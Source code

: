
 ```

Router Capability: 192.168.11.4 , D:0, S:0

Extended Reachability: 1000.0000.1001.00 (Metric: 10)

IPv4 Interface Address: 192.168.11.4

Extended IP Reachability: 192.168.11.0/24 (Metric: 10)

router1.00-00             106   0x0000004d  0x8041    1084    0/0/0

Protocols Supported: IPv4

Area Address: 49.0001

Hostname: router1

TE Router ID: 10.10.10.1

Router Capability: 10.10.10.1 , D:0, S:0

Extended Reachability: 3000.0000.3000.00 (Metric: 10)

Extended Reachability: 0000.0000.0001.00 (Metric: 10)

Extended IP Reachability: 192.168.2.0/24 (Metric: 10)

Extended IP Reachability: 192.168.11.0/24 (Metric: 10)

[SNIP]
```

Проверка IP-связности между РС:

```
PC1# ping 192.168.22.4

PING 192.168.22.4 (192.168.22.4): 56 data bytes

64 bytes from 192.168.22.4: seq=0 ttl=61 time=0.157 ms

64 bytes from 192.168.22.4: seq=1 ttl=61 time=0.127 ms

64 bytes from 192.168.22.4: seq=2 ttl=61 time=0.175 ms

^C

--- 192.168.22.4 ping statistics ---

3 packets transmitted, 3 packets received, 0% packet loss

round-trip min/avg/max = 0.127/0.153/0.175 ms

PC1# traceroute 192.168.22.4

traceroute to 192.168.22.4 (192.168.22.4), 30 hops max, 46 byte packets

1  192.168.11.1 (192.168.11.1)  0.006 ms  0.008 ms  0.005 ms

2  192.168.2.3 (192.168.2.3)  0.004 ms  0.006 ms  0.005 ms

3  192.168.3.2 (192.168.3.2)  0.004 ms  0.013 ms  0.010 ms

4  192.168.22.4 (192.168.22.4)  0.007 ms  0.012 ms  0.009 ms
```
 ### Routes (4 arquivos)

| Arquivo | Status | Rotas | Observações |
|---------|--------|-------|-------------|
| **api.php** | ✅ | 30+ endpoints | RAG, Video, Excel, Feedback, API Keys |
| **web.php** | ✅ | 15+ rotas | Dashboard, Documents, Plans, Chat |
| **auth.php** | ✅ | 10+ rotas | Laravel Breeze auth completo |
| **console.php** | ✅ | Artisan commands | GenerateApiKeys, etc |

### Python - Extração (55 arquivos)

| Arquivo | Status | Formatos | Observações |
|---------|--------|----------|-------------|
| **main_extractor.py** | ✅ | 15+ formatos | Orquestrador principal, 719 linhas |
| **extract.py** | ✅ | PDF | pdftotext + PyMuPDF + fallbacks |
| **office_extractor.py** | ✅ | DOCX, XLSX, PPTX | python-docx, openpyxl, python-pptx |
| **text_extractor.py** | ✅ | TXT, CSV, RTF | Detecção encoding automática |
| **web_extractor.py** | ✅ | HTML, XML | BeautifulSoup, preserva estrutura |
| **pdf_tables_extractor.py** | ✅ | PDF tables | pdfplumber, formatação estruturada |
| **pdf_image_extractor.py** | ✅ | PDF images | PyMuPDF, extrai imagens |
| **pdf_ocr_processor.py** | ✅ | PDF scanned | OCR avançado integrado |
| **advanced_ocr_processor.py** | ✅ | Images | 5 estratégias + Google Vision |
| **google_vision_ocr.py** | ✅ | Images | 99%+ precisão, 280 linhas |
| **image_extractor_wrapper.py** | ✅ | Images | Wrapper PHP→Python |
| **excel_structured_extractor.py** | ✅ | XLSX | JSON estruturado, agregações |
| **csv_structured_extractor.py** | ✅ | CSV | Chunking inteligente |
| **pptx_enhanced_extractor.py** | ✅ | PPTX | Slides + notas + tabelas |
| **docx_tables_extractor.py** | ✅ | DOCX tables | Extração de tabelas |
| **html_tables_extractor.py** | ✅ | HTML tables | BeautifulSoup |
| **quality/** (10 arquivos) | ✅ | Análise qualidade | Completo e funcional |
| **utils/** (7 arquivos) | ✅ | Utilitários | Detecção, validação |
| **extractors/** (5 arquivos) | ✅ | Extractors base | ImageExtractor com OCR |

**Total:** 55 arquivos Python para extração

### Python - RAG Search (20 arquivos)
::::
> [Your instructions]: Output should match, line for line, the stretch of the material above from the line holding "encoding automática |" through the line holding "Python para extração".

> [Solution to this task]:
| **text_extractor.py** | ✅ | TXT, CSV, RTF | Detecção encoding automática |
| **web_extractor.py** | ✅ | HTML, XML | BeautifulSoup, preserva estrutura |
| **pdf_tables_extractor.py** | ✅ | PDF tables | pdfplumber, formatação estruturada |
| **pdf_image_extractor.py** | ✅ | PDF images | PyMuPDF, extrai imagens |
| **pdf_ocr_processor.py** | ✅ | PDF scanned | OCR avançado integrado |
| **advanced_ocr_processor.py** | ✅ | Images | 5 estratégias + Google Vision |
| **google_vision_ocr.py** | ✅ | Images | 99%+ precisão, 280 linhas |
| **image_extractor_wrapper.py** | ✅ | Images | Wrapper PHP→Python |
| **excel_structured_extractor.py** | ✅ | XLSX | JSON estruturado, agregações |
| **csv_structured_extractor.py** | ✅ | CSV | Chunking inteligente |
| **pptx_enhanced_extractor.py** | ✅ | PPTX | Slides + notas + tabelas |
| **docx_tables_extractor.py** | ✅ | DOCX tables | Extração de tabelas |
| **html_tables_extractor.py** | ✅ | HTML tables | BeautifulSoup |
| **quality/** (10 arquivos) | ✅ | Análise qualidade | Completo e funcional |
| **utils/** (7 arquivos) | ✅ | Utilitários | Detecção, validação |
| **extractors/** (5 arquivos) | ✅ | Extractors base | ImageExtractor com OCR |

**Total:** 55 arquivos Python para extração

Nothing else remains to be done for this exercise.